**Problem description**
Among the entries below, find every line that contains the string "Activated", then copy it.

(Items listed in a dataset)
====================

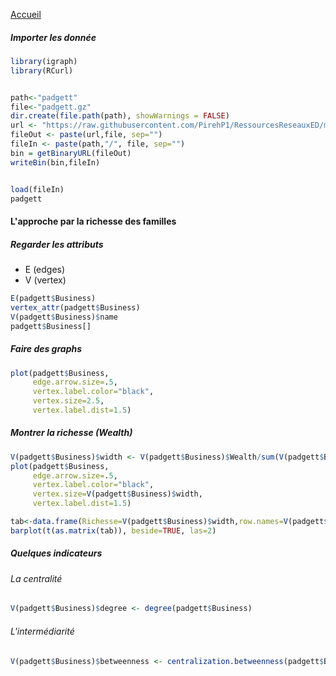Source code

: [Accueil](https://github.com/PirehP1/RessourcesReseauxED/blob/master/README.md)

##### Importer les donnée 
```R
library(igraph)
library(RCurl)


path<-"padgett"
file<-"padgett.gz"
dir.create(file.path(path), showWarnings = FALSE)
url <- "https://raw.githubusercontent.com/PirehP1/RessourcesReseauxED/master/data/"
fileOut <- paste(url,file, sep="")
fileIn <- paste(path,"/", file, sep="")
bin = getBinaryURL(fileOut) 
writeBin(bin,fileIn)  


load(fileIn)
padgett
```

#### L'approche par la richesse des familles 
##### Regarder les attributs
* E (edges)
* V (vertex)
```R
E(padgett$Business)
vertex_attr(padgett$Business)
V(padgett$Business)$name
padgett$Business[]
```

##### Faire des graphs 
```R 
plot(padgett$Business, 
     edge.arrow.size=.5, 
     vertex.label.color="black", 
     vertex.size=2.5, 
     vertex.label.dist=1.5)
```

#####  Montrer la richesse (Wealth)
```R 
V(padgett$Business)$width <- V(padgett$Business)$Wealth/sum(V(padgett$Business)$Wealth) * 100
plot(padgett$Business, 
     edge.arrow.size=.5, 
     vertex.label.color="black", 
     vertex.size=V(padgett$Business)$width, 
     vertex.label.dist=1.5)
```



```R 
tab<-data.frame(Richesse=V(padgett$Business)$width,row.names=V(padgett$Business)$name)
barplot(t(as.matrix(tab)), beside=TRUE, las=2)
```

##### Quelques indicateurs 

###### La centralité 

```R
V(padgett$Business)$degree <- degree(padgett$Business)
```
###### L'intermédiarité 
```R 
V(padgett$Business)$betweenness <- centralization.betweenness(padgett$Business)$res
```
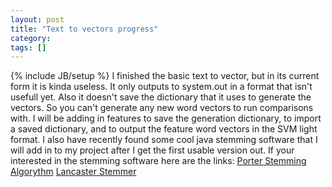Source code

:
 ```yaml
---
layout: post
title: "Text to vectors progress"
category:
tags: []
---
```

{% include JB/setup %}
I finished the basic text to vector, but in its current form it is kinda useless. It only outputs to system.out in a format that isn't usefull yet. Also it doesn't save the dictionary that it uses to generate the vectors. So you can't generate any new word vectors to run comparisons with. I will be adding in features to save the generation dictionary, to import a saved dictionary, and to output the feature word vectors in the SVM light format. I also have recently found some cool java stemming software that I will add in to my project after I get the first usable version out. If your interested in the stemming software here are the links:    [Porter Stemming Algorythm](http://www.ils.unc.edu/keyes/java/porter/)    [Lancaster Stemmer](http://www.comp.lancs.ac.uk/computing/research/stemming/paice/paicejava.htm)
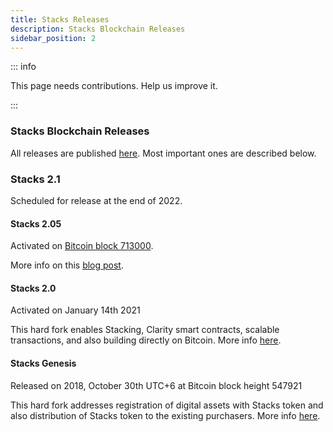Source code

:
 ```yaml
---
title: Stacks Releases
description: Stacks Blockchain Releases
sidebar_position: 2
---
```


::: info

This page needs contributions. Help us improve it.

:::

### Stacks Blockchain Releases

All releases are published [here](https://github.com/stacks-network/stacks-blockchain/releases). Most important ones are described below.

### Stacks 2.1

Scheduled for release at the end of 2022.

#### Stacks 2.05

Activated on [Bitcoin block 713000](https://explorer.stacks.co/txid/0xece8e369310b5ff9b92ef11181ae0d2457ac0c821376d4a96c4998763e22ad04?chain=mainnet).

More info on this [blog post](https://www.stacks.org/stacks-2-05?ref=docs-website).

#### Stacks 2.0
Activated on January 14th 2021

This hard fork enables Stacking, Clarity smart contracts, scalable transactions, and also building directly on Bitcoin.
More info [here](https://forum.stacks.org/t/path-to-mainnet-for-stx-holders-things-to-know-ahead-of-stacks-2-0/11529).

#### Stacks Genesis
Released on 2018, October 30th UTC+6 at Bitcoin block height 547921

This hard fork addresses registration of digital assets with Stacks token and also distribution of Stacks token to the existing purchasers.
More info [here](https://blog.blockstack.org/the-launch-of-the-stacks-genesis-block/?ref=docs-website).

====================

**Answer for this exercise**
Activated on [Bitcoin block 713000](https://explorer.stacks.co/txid/0xece8e369310b5ff9b92ef11181ae0d2457ac0c821376d4a96c4998763e22ad04?chain=mainnet).
Activated on January 14th 2021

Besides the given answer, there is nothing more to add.